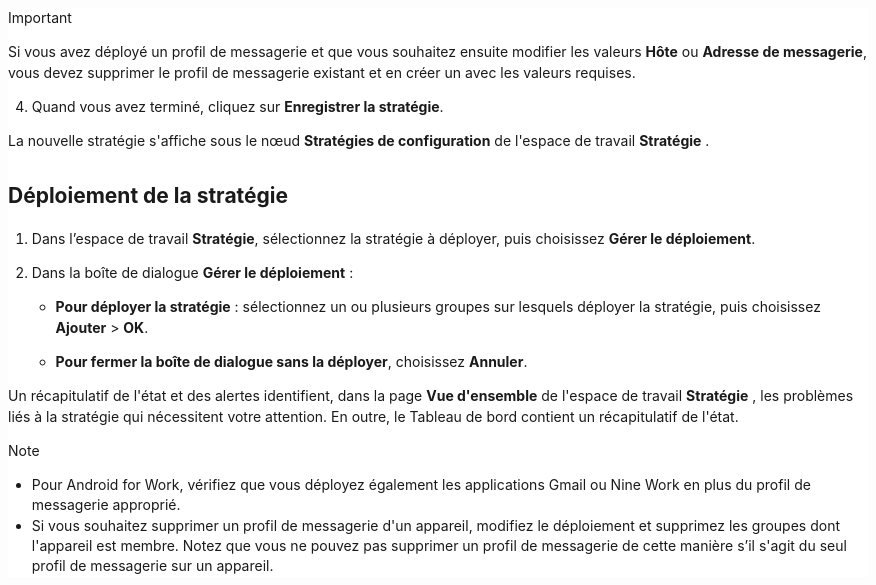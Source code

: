 > [!IMPORTANT]
>
> Si vous avez déployé un profil de messagerie et que vous souhaitez ensuite modifier les valeurs **Hôte** ou **Adresse de messagerie**, vous devez supprimer le profil de messagerie existant et en créer un avec les valeurs requises.

4.  Quand vous avez terminé, cliquez sur **Enregistrer la stratégie**.

La nouvelle stratégie s'affiche sous le nœud **Stratégies de configuration** de l'espace de travail **Stratégie** .

## <a name="deploy-the-policy"></a>Déploiement de la stratégie

1.  Dans l’espace de travail **Stratégie**, sélectionnez la stratégie à déployer, puis choisissez **Gérer le déploiement**.

2.  Dans la boîte de dialogue **Gérer le déploiement** :

    -   **Pour déployer la stratégie** : sélectionnez un ou plusieurs groupes sur lesquels déployer la stratégie, puis choisissez **Ajouter** &gt; **OK**.

    -   **Pour fermer la boîte de dialogue sans la déployer**, choisissez **Annuler**.

Un récapitulatif de l'état et des alertes identifient, dans la page **Vue d'ensemble** de l'espace de travail **Stratégie** , les problèmes liés à la stratégie qui nécessitent votre attention. En outre, le Tableau de bord contient un récapitulatif de l'état.

> [!NOTE]
> - Pour Android for Work, vérifiez que vous déployez également les applications Gmail ou Nine Work en plus du profil de messagerie approprié.
> - Si vous souhaitez supprimer un profil de messagerie d'un appareil, modifiez le déploiement et supprimez les groupes dont l'appareil est membre. Notez que vous ne pouvez pas supprimer un profil de messagerie de cette manière s’il s'agit du seul profil de messagerie sur un appareil.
|---|
What the exercise asks: Exactly as written, repeat the lines from the beginning of the entries up to and including the line with "choisissez **Gérer le déploiement**.", but not the pictures.

Solution to this exercise:
Source code

: > [!IMPORTANT]
>
> Si vous avez déployé un profil de messagerie et que vous souhaitez ensuite modifier les valeurs **Hôte** ou **Adresse de messagerie**, vous devez supprimer le profil de messagerie existant et en créer un avec les valeurs requises.

4.  Quand vous avez terminé, cliquez sur **Enregistrer la stratégie**.

La nouvelle stratégie s'affiche sous le nœud **Stratégies de configuration** de l'espace de travail **Stratégie** .

## <a name="deploy-the-policy"></a>Déploiement de la stratégie

1.  Dans l’espace de travail **Stratégie**, sélectionnez la stratégie à déployer, puis choisissez **Gérer le déploiement**.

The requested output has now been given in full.